- _What to produce_
Of the lines listed below, return exactly those that run from the line containing "carried inputs $k$" through the line containing "For the forward", both included.

- _Information shown_
++++
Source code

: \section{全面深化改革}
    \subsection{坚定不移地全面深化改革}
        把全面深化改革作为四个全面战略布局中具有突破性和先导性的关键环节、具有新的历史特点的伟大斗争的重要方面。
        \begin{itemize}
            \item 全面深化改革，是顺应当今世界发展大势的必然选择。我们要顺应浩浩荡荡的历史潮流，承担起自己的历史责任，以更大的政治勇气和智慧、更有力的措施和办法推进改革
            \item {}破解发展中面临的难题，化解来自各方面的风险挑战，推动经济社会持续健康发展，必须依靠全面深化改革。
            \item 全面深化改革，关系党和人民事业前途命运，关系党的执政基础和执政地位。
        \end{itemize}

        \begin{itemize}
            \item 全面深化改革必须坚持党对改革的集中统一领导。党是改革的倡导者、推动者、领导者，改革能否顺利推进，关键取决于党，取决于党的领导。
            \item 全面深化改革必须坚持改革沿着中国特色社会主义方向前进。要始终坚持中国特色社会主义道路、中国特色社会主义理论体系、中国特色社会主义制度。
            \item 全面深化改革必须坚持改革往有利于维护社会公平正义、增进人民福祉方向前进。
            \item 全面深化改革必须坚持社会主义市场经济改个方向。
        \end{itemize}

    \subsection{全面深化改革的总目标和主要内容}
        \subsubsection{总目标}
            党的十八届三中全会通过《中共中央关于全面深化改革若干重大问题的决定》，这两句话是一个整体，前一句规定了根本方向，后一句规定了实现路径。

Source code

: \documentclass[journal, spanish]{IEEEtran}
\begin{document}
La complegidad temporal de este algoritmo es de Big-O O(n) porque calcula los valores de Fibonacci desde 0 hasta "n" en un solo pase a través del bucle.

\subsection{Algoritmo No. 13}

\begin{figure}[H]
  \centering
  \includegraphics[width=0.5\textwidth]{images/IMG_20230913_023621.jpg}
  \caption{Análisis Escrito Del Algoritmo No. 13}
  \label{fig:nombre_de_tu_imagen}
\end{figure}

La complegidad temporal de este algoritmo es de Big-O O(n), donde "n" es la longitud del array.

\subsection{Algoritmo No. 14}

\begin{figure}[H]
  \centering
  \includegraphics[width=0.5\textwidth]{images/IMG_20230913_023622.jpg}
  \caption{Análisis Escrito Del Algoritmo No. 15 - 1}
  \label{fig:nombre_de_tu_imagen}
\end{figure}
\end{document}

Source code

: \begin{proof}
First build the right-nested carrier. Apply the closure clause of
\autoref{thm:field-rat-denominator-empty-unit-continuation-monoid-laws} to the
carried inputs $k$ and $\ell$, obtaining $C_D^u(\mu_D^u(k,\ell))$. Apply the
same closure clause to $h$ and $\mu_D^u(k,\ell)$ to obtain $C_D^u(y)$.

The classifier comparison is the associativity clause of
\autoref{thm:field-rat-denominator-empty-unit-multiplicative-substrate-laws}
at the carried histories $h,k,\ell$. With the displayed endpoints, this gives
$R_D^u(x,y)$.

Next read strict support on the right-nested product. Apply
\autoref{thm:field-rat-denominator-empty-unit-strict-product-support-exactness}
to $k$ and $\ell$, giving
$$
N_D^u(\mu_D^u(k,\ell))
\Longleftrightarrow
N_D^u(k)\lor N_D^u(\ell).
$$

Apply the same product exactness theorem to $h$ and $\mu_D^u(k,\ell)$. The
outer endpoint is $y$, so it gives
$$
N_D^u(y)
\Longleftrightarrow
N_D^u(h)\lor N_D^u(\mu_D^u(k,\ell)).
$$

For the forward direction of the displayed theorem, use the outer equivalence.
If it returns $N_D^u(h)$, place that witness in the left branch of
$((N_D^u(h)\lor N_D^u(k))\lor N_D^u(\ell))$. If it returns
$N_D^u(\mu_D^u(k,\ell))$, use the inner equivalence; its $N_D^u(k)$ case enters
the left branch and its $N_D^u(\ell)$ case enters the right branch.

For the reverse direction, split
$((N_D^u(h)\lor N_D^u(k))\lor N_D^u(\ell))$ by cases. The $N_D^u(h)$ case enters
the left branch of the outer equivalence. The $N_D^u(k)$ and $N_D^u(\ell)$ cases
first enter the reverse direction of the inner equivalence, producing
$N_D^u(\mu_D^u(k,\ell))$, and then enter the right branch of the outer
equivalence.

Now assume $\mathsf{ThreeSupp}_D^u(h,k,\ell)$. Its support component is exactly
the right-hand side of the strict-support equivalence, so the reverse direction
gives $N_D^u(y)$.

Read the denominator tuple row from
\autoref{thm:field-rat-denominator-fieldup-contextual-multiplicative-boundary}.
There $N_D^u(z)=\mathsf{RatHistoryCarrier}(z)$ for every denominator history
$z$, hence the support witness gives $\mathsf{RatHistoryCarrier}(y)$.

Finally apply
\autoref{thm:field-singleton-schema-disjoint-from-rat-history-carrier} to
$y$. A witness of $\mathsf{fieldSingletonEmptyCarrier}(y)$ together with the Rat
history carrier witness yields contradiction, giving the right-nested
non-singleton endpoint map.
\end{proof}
++++
- _Answer to this problem_
carried inputs $k$ and $\ell$, obtaining $C_D^u(\mu_D^u(k,\ell))$. Apply the
same closure clause to $h$ and $\mu_D^u(k,\ell)$ to obtain $C_D^u(y)$.

The classifier comparison is the associativity clause of
\autoref{thm:field-rat-denominator-empty-unit-multiplicative-substrate-laws}
at the carried histories $h,k,\ell$. With the displayed endpoints, this gives
$R_D^u(x,y)$.

Next read strict support on the right-nested product. Apply
\autoref{thm:field-rat-denominator-empty-unit-strict-product-support-exactness}
to $k$ and $\ell$, giving
$$
N_D^u(\mu_D^u(k,\ell))
\Longleftrightarrow
N_D^u(k)\lor N_D^u(\ell).
$$

Apply the same product exactness theorem to $h$ and $\mu_D^u(k,\ell)$. The
outer endpoint is $y$, so it gives
$$
N_D^u(y)
\Longleftrightarrow
N_D^u(h)\lor N_D^u(\mu_D^u(k,\ell)).
$$

For the forward direction of the displayed theorem, use the outer equivalence.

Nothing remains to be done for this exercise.